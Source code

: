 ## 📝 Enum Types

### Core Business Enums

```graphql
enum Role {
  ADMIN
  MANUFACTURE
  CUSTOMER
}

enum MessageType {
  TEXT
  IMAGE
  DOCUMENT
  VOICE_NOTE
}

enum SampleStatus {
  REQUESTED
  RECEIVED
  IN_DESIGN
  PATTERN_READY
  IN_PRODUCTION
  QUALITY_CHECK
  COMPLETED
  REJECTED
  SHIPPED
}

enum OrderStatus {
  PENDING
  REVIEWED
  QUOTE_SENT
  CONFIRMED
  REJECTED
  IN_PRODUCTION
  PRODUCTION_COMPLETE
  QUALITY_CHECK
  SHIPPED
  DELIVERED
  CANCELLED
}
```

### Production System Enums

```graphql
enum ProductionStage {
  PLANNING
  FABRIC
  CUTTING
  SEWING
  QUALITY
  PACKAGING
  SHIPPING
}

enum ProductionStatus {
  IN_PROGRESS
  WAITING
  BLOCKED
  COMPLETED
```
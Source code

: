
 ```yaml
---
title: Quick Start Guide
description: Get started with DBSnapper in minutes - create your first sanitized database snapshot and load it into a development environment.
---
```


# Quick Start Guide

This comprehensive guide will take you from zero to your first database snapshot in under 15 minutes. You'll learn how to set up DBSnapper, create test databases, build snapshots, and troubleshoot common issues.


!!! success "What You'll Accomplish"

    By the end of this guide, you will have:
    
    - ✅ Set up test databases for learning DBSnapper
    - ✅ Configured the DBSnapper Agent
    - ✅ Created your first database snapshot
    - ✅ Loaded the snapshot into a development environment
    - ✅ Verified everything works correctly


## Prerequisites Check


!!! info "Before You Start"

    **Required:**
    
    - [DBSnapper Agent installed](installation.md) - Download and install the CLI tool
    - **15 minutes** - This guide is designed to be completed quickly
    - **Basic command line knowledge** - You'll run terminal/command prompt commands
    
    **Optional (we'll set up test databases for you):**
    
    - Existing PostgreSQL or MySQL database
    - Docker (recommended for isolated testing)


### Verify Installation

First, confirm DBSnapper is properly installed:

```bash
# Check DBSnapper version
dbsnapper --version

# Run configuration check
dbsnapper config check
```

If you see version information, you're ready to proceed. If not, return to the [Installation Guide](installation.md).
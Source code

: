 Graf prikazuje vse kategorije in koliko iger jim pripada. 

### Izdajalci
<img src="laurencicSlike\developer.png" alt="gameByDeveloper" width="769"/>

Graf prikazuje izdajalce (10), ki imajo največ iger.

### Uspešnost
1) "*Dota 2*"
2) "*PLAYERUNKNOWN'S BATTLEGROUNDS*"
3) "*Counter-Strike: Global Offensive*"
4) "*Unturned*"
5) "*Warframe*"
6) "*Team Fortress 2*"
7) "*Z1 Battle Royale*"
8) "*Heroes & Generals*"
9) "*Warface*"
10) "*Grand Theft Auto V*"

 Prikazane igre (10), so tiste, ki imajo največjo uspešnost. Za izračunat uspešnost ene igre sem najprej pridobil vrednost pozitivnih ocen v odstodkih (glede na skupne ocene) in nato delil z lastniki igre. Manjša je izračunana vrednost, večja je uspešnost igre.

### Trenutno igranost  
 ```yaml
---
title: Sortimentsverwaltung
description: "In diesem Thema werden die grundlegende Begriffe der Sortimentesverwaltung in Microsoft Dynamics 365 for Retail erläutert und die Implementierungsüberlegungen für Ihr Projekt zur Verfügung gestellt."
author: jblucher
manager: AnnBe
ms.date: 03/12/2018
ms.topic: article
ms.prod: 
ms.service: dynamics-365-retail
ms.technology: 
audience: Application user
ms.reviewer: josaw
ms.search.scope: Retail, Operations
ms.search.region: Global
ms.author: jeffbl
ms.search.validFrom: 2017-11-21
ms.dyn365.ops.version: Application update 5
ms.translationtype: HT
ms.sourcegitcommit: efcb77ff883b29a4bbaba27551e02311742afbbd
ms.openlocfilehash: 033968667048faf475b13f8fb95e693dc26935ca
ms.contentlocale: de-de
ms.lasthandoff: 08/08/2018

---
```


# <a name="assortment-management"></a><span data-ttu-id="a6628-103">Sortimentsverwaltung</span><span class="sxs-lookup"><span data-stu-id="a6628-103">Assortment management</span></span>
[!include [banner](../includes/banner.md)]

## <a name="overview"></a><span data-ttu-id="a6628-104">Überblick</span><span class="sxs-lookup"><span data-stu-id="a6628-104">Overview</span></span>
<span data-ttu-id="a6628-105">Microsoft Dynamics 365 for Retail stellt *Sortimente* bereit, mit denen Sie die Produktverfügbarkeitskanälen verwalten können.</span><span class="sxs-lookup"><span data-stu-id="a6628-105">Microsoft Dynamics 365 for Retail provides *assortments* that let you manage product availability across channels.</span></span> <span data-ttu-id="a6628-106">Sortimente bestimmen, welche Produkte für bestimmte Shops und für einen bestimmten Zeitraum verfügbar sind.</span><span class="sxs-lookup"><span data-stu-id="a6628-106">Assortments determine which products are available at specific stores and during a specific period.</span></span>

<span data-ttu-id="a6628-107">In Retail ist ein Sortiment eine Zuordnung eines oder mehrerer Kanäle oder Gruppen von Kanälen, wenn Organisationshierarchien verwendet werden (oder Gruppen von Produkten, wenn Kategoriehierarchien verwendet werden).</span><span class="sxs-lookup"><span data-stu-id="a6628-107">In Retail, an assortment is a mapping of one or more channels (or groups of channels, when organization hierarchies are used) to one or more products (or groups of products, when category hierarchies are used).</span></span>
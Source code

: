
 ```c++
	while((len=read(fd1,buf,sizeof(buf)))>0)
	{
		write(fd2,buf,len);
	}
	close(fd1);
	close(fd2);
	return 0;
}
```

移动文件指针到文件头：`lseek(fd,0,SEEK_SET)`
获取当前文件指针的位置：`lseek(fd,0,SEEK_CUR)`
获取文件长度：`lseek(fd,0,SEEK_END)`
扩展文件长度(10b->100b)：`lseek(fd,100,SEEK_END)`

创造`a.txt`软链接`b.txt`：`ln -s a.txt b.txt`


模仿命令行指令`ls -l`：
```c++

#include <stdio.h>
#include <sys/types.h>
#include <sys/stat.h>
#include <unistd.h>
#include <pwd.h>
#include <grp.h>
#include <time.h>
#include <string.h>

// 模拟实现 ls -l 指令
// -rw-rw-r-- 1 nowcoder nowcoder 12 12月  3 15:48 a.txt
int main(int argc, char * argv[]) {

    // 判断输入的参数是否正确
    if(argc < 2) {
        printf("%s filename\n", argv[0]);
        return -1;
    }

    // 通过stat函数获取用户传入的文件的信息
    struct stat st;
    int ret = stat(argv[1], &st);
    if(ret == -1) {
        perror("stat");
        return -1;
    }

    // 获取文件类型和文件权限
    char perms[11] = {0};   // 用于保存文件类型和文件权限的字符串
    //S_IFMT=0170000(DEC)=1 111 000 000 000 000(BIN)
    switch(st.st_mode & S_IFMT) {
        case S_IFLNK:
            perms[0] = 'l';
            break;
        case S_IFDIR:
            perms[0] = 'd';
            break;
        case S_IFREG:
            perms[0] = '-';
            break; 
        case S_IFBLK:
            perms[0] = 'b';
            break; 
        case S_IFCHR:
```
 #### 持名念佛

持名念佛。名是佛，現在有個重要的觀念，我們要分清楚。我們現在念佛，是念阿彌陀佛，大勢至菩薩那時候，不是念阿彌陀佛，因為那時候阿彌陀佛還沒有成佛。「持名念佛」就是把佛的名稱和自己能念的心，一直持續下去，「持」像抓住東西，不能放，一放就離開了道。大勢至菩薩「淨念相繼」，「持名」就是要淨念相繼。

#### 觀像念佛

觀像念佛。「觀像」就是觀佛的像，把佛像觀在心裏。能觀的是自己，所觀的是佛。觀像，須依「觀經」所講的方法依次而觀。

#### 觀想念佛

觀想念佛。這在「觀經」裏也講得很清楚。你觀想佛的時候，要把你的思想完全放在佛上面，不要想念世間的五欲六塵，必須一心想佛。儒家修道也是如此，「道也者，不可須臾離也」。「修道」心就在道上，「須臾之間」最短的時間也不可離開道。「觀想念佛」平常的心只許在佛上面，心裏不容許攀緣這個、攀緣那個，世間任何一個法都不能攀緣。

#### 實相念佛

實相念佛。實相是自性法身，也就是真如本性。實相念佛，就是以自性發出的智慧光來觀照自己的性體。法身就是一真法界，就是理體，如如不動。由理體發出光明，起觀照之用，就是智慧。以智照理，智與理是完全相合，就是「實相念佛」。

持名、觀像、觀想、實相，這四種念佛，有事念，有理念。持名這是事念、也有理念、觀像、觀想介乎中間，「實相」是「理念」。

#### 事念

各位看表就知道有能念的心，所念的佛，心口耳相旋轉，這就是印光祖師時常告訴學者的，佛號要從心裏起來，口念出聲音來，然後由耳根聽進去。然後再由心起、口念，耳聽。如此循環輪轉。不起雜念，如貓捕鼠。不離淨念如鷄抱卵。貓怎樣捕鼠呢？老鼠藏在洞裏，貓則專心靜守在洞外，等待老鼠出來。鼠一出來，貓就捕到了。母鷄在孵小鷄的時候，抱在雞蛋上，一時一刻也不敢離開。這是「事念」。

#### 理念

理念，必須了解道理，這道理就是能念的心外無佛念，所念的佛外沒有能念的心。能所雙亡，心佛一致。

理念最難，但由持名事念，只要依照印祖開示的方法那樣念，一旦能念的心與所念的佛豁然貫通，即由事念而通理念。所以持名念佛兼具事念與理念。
+ + + + + + +
[Assigned task] Look through the material above and pick out each line holding the word "into".

[Solved problem]
description: Get started with DBSnapper in minutes - create your first sanitized database snapshot and load it into a development environment.
    - ✅ Loaded the snapshot into a development environment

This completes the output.